Pull every line containing "Solutions" from the listing below.

+ + + +

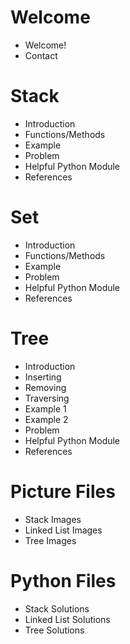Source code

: # Welcome
- Welcome!
- Contact

# Stack
- Introduction
- Functions/Methods
- Example
- Problem
- Helpful Python Module
- References

# Set
- Introduction
- Functions/Methods
- Example
- Problem
- Helpful Python Module
- References

# Tree
- Introduction
- Inserting
- Removing
- Traversing
- Example 1
- Example 2
- Problem
- Helpful Python Module
- References

# Picture Files
- Stack Images
- Linked List Images
- Tree Images

# Python Files
- Stack Solutions
- Linked List Solutions
- Tree Solutions
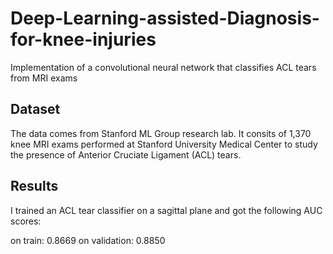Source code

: # Deep-Learning-assisted-Diagnosis-for-knee-injuries
Implementation of a convolutional neural network that classifies ACL tears from MRI exams
## Dataset
The data comes from Stanford ML Group research lab. It consits of 1,370 knee MRI exams performed at Stanford University Medical Center to 
study the presence of Anterior Cruciate Ligament (ACL) tears.
## Results
I trained an ACL tear classifier on a sagittal plane and got the following AUC scores:

on train: 0.8669
on validation: 0.8850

+ + + +

- **RESULT OF THE EXERCISE**
- Stack Solutions
- Linked List Solutions
- Tree Solutions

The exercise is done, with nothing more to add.